Some students may be familiar with the program in other contexts, most likely when they were taking STEM classes in local elementary and middle schools. Now, instead of coding, the students will move on to more advanced real life problems.

According to Pietras, there are a lot of things students will learn in this high school course. The PLTW course is about being able to apply science, technology, math and engineering principles to solve problems throughout individual work and group work collaboration. 

This curriculum includes critical thinking and being able to find solutions to problems. Students will sketch, design, and test structures that are given from each course entry. The class will also provide hands-on technology as students get to work with robotics by designing and testing actual robots, Pietras said. For example, students evaluate solutions to problems using a notebook and 3D software to develop a series of designs throughout the course. 

Pietras said it is an amazing class.

 “It helps students think critically about how people are able to solve the problem by finding solutions and being able to design structures to enhance their engineering skills.”

He did say that things will have to be different than planned this year due to COVID 19 and the effect on the school day.

“It could be hard sometimes since we’re not in school, such as collaborating with students during remote learning. However, when students are doing hybrid learning, they will be able to figure out how to collaborate with other students while trying to maintain social distancing guidelines.”

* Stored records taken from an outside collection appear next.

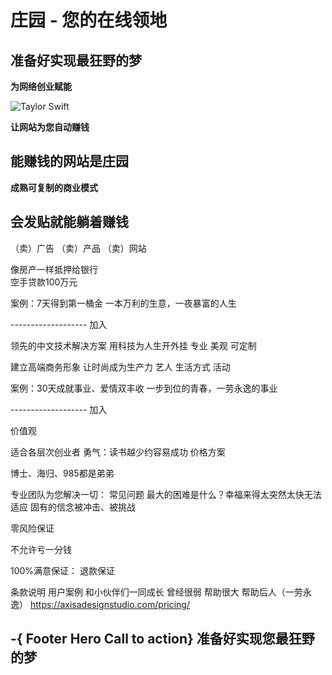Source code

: # 庄园 - 您的在线领地

## 准备好实现最狂野的梦
**为网络创业赋能**

![Taylor Swift](/_media/taylor-swift-wildest-dream.jpg ':size=300x300')

**让网站为您自动赚钱**
## 能赚钱的网站是庄园

**成熟可复制的商业模式**
## 会发贴就能躺着赚钱
（卖）广告
（卖）产品
（卖）网站


像房产一样抵押给银行	
空手贷款100万元
	
案例：7天得到第一桶金
一本万利的生意，一夜暴富的人生

------------------- 加入


领先的中文技术解决方案
用科技为人生开外挂
专业
美观
可定制

建立高端商务形象
让时尚成为生产力
艺人
生活方式
活动

案例：30天成就事业、爱情双丰收
一步到位的青春，一劳永逸的事业


------------------- 加入


价值观


适合各层次创业者
勇气：读书越少约容易成功
价格方案


博士、海归、985都是弟弟

专业团队为您解决一切：
常见问题
最大的困难是什么？幸福来得太突然太快无法适应
固有的信念被冲击、被挑战


零风险保证

不允许亏一分钱

100%满意保证： 
退款保证


条款说明
用户案例
和小伙伴们一同成长
曾经很弱
帮助很大
帮助后人（一劳永逸）
https://axisadesignstudio.com/pricing/

-{ Footer Hero Call to action}
准备好实现您最狂野的梦
------------------ 



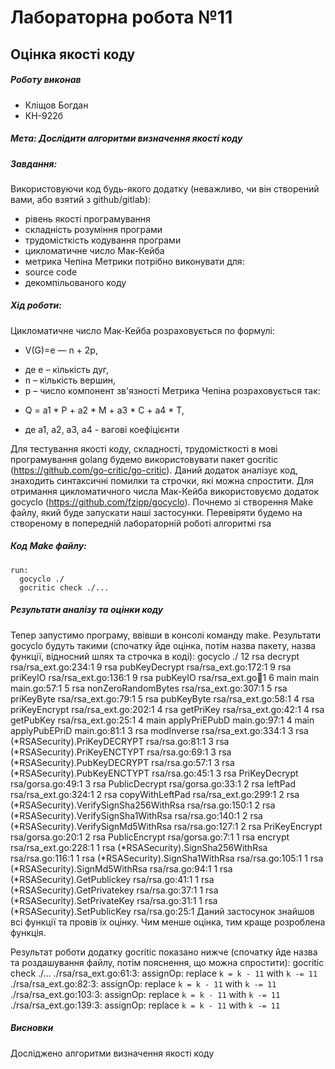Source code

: # Лабораторна робота №11
## Оцінка якості коду
##### Роботу виконав
- Кліщов Богдан
- КН-922б
##### Мета: Дослідити алгоритми визначення якості коду
##### Завдання:
Використовуючи код будь-якого додатку (неважливо, чи він створений вами, або взятий з github/gitlab):
-	рівень якості програмування
-	складність розуміння програми
-	трудомісткість кодування програми
-	цикломатичне число Мак-Кейба
-	метрика Чепіна
Метрики потрібно виконувати для:
-	source code
-	декомпільованого коду

##### Хід роботи:
Цикломатичне число Мак-Кейба розраховується по формулі:
- V(G)=e — n + 2p, 
* де e – кількість дуг, 
* n – кількість вершин, 
* p – число компонент зв'язності
Метрика Чепіна розраховується так:
- Q = a1 * P + a2 * M + a3 * C + a4 * T, 
* де a1, a2, a3, a4 - вагові коефіцієнти

Для тестування якості коду, складності, трудомісткості в мові програмування golang будемо використовувати пакет gocritic (https://github.com/go-critic/go-critic). Даний додаток аналізує код, знаходить синтаксичні помилки та строчки, які можна спростити.
Для отримання цикломатичного числа Мак-Кейба використовуємо додаток gocyclo (https://github.com/fzipp/gocyclo). 
Почнемо зі створення Make файлу, який буде запускати наші застосунки. Перевіряти будемо на створеному в попередній лабораторній роботі алгоритмі rsa
##### Код Make файлу:
    run:
      gocyclo ./
      gocritic check ./...

##### Результати аналізу та оцінки коду
Тепер запустимо програму, ввівши в консолі команду make. Результати gocyclo будуть такими (спочатку йде оцінка, потім назва пакету, назва функції, відносний шлях та строчка в коді):
    gocyclo ./
    12 rsa decrypt rsa/rsa_ext.go:234:1
    9 rsa pubKeyDecrypt rsa/rsa_ext.go:172:1
    9 rsa priKeyIO rsa/rsa_ext.go:136:1
    9 rsa pubKeyIO rsa/rsa_ext.go:100:1
    6 main main main.go:57:1
    5 rsa nonZeroRandomBytes rsa/rsa_ext.go:307:1
    5 rsa priKeyByte rsa/rsa_ext.go:79:1
    5 rsa pubKeyByte rsa/rsa_ext.go:58:1
    4 rsa priKeyEncrypt rsa/rsa_ext.go:202:1
    4 rsa getPriKey rsa/rsa_ext.go:42:1
    4 rsa getPubKey rsa/rsa_ext.go:25:1
    4 main applyPriEPubD main.go:97:1
    4 main applyPubEPriD main.go:81:1
    3 rsa modInverse rsa/rsa_ext.go:334:1
    3 rsa (*RSASecurity).PriKeyDECRYPT rsa/rsa.go:81:1
    3 rsa (*RSASecurity).PriKeyENCTYPT rsa/rsa.go:69:1
    3 rsa (*RSASecurity).PubKeyDECRYPT rsa/rsa.go:57:1
    3 rsa (*RSASecurity).PubKeyENCTYPT rsa/rsa.go:45:1
    3 rsa PriKeyDecrypt rsa/gorsa.go:49:1
    3 rsa PublicDecrypt rsa/gorsa.go:33:1
    2 rsa leftPad rsa/rsa_ext.go:324:1
    2 rsa copyWithLeftPad rsa/rsa_ext.go:299:1
    2 rsa (*RSASecurity).VerifySignSha256WithRsa rsa/rsa.go:150:1
    2 rsa (*RSASecurity).VerifySignSha1WithRsa rsa/rsa.go:140:1
    2 rsa (*RSASecurity).VerifySignMd5WithRsa rsa/rsa.go:127:1
    2 rsa PriKeyEncrypt rsa/gorsa.go:20:1
    2 rsa PublicEncrypt rsa/gorsa.go:7:1
    1 rsa encrypt rsa/rsa_ext.go:228:1
    1 rsa (*RSASecurity).SignSha256WithRsa rsa/rsa.go:116:1
    1 rsa (*RSASecurity).SignSha1WithRsa rsa/rsa.go:105:1
    1 rsa (*RSASecurity).SignMd5WithRsa rsa/rsa.go:94:1
    1 rsa (*RSASecurity).GetPublickey rsa/rsa.go:41:1
    1 rsa (*RSASecurity).GetPrivatekey rsa/rsa.go:37:1
    1 rsa (*RSASecurity).SetPrivateKey rsa/rsa.go:31:1
    1 rsa (*RSASecurity).SetPublicKey rsa/rsa.go:25:1
Даний застосунок знайшов всі функції та провів їх оцінку. Чим менше оцінка, тим краще розроблена функція. 

Результат роботи додатку gocritic показано нижче (спочатку йде назва та роздашування файлу, потім пояснення, що можна спростити):
    gocritic check ./...
    ./rsa/rsa_ext.go:61:3: assignOp: replace `k = k - 11` with `k -= 11`
    ./rsa/rsa_ext.go:82:3: assignOp: replace `k = k - 11` with `k -= 11`
    ./rsa/rsa_ext.go:103:3: assignOp: replace `k = k - 11` with `k -= 11`
    ./rsa/rsa_ext.go:139:3: assignOp: replace `k = k - 11` with `k -= 11`

##### Висновки
Досліджено алгоритми визначення якості коду
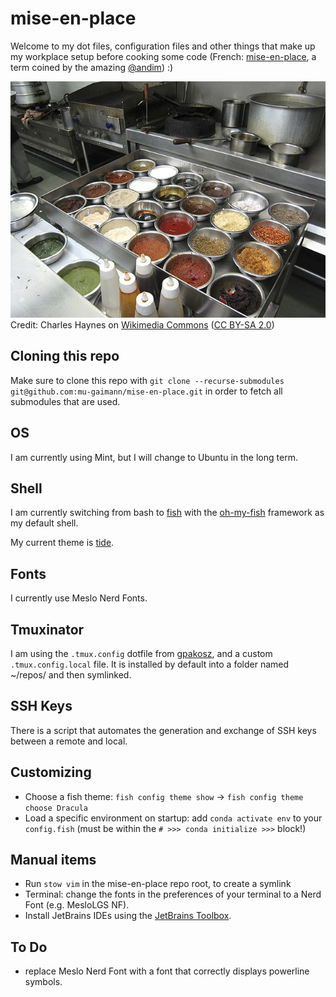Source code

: # mise-en-place

Welcome to my dot files, configuration files and other things that make up my workplace setup before cooking some code (French: [mise-en-place](https://en.wikipedia.org/wiki/Mise_en_place), a term coined by the amazing [@andim](https://www.github.com/andim)) :)


![image](mise-en-place.jpg)  
Credit: Charles Haynes on [Wikimedia Commons](https://commons.wikimedia.org/wiki/File:Mise_en_place_for_hot_station.jpg) ([CC BY-SA 2.0](https://creativecommons.org/licenses/by-sa/2.0/)) 


## Cloning this repo
Make sure to clone this repo with `git clone --recurse-submodules git@github.com:mu-gaimann/mise-en-place.git` in order to fetch all submodules that are used.

## OS

I am currently using Mint, but I will change to Ubuntu in the long term.

## Shell

I am currently switching from bash to [fish](https://fishshell.com/) with the [oh-my-fish](https://github.com/oh-my-fish/oh-my-fish) framework as my default shell.

My current theme is [tide](https://github.com/IlanCosman/tide).

## Fonts

I currently use Meslo Nerd Fonts.

## Tmuxinator

I am using the `.tmux.config` dotfile from [gpakosz](https://github.com/gpakosz/.tmux), and a custom `.tmux.config.local` file.
It is installed by default into a folder named ~/repos/ and then symlinked.

## SSH Keys

There is a script that automates the generation and exchange of SSH keys between a remote and local.

## Customizing
- Choose a fish theme: `fish config theme show` -> `fish config theme choose Dracula`
- Load a specific environment on startup: add `conda activate env` to your `config.fish` (must be within the `# >>> conda initialize >>>` block!)

## Manual items

- Run `stow vim` in the mise-en-place repo root, to create a symlink
- Terminal: change the fonts in the preferences of your terminal to a Nerd Font (e.g. MesloLGS NF). 
- Install JetBrains IDEs using the [JetBrains Toolbox](https://www.jetbrains.com/lp/toolbox/).

## To Do
- replace Meslo Nerd Font with a font that correctly displays powerline symbols.
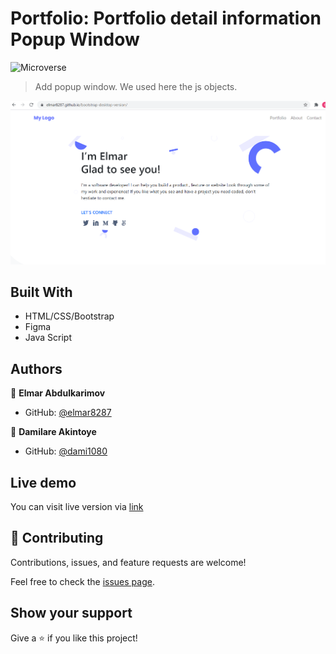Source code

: # Portfolio: Portfolio detail information Popup Window

![Microverse](https://img.shields.io/badge/Microverse-blueviolet)

> Add popup window. We used here the js objects.

![Screen Shot](./screenshot.PNG)


## Built With

- HTML/CSS/Bootstrap
- Figma
- Java Script

## Authors

👤 **Elmar Abdulkarimov**

- GitHub: [@elmar8287](https://github.com/elmar8287)

👤 **Damilare Akintoye**

- GitHub: [@dami1080](https://github.com/dami1080)

## Live demo
You can visit live version via [link](https://elmar8287.github.io/bootstrap-desktop-version/)


## 🤝 Contributing

Contributions, issues, and feature requests are welcome!

Feel free to check the [issues page](../../issues/).

## Show your support

Give a ⭐️ if you like this project!
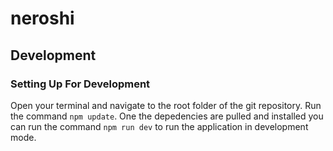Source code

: # neroshi

## Development

### Setting Up For Development

Open your terminal and navigate to the root folder of the git repository. Run the command `npm update`. One the depedencies are pulled and installed you can run the command `npm run dev` to run the application in development mode.
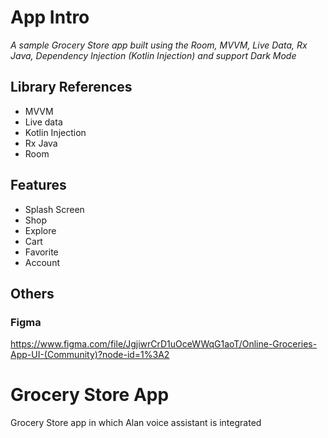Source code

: # App Intro
 _A sample Grocery Store app built using the Room, MVVM, Live Data, Rx Java, Dependency Injection (Kotlin Injection) and support Dark Mode_

## Library References
- MVVM
- Live data
- Kotlin Injection
- Rx Java
- Room

## Features
- Splash Screen
- Shop
- Explore
- Cart
- Favorite
- Account

## Others



### Figma
https://www.figma.com/file/JgjiwrCrD1uOceWWqG1aoT/Online-Groceries-App-UI-(Community)?node-id=1%3A2

# Grocery Store App

Grocery Store app in which Alan voice assistant is integrated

Sophomore student Benjamin Judd gave positive reviews about the course.

“I like designing stuff, finding out, and designing things in general. So the reason why I took the course is because last year, I took Engineering Graphics and Mr. Pietras suggested what I should take and I looked at the course and saw good things about it, so I would find it interesting,” said Judd.

According to Judd, “It would be helpful if I’ll ever get to go and do engineering, which is my plan. It will be helpful to have experience and learn to design things. I don’t have any recommendations, but if you’re thinking about doing it, it’s a fun class…”

Senior student Korey Bowen Jr. said he has been engineering since a kid and enjoys the creative aspect of designing things, and so he really enjoys this course. 

“I like it, and I like to draw maps. I’ve done that since I was a little kid, so I would draw maps and everything that is based on civil engineering, like building roads, streets and bridges and stuff like that.” Bowen said.

Bowen said “collaborating with other people” will help him be successful in the engineering course. 

He also said he suggests to students that “If you guys are interested in taking an engineering course and spend your creativity, then take it.”